**REQUIRED ACTION:**
Looking through the data below, work out how many lines have the word "doing". Reply with that number only.

[Source texts of formatted documents]
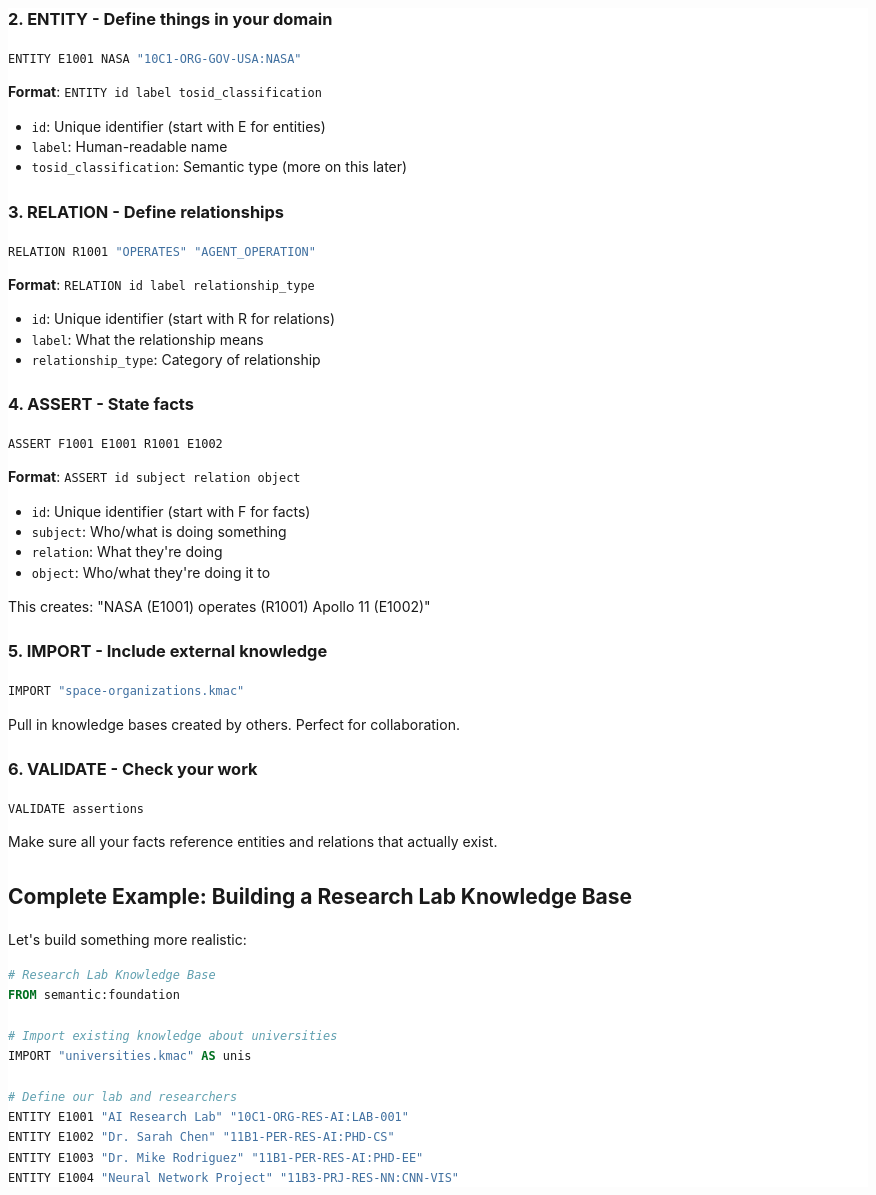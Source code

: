 ### 2. ENTITY - Define things in your domain

```dockerfile
ENTITY E1001 NASA "10C1-ORG-GOV-USA:NASA"
```

**Format**: `ENTITY id label tosid_classification`
- `id`: Unique identifier (start with E for entities)
- `label`: Human-readable name
- `tosid_classification`: Semantic type (more on this later)

### 3. RELATION - Define relationships

```dockerfile
RELATION R1001 "OPERATES" "AGENT_OPERATION"
```

**Format**: `RELATION id label relationship_type`
- `id`: Unique identifier (start with R for relations)
- `label`: What the relationship means
- `relationship_type`: Category of relationship

### 4. ASSERT - State facts

```dockerfile
ASSERT F1001 E1001 R1001 E1002
```

**Format**: `ASSERT id subject relation object`
- `id`: Unique identifier (start with F for facts)
- `subject`: Who/what is doing something
- `relation`: What they're doing
- `object`: Who/what they're doing it to

This creates: "NASA (E1001) operates (R1001) Apollo 11 (E1002)"

### 5. IMPORT - Include external knowledge

```dockerfile
IMPORT "space-organizations.kmac"
```

Pull in knowledge bases created by others. Perfect for collaboration.

### 6. VALIDATE - Check your work

```dockerfile
VALIDATE assertions
```

Make sure all your facts reference entities and relations that actually exist.

## Complete Example: Building a Research Lab Knowledge Base

Let's build something more realistic:

```dockerfile
# Research Lab Knowledge Base
FROM semantic:foundation

# Import existing knowledge about universities
IMPORT "universities.kmac" AS unis

# Define our lab and researchers
ENTITY E1001 "AI Research Lab" "10C1-ORG-RES-AI:LAB-001"
ENTITY E1002 "Dr. Sarah Chen" "11B1-PER-RES-AI:PHD-CS"
ENTITY E1003 "Dr. Mike Rodriguez" "11B1-PER-RES-AI:PHD-EE"
ENTITY E1004 "Neural Network Project" "11B3-PRJ-RES-NN:CNN-VIS"

```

**WRITTEN ANSWER:**
3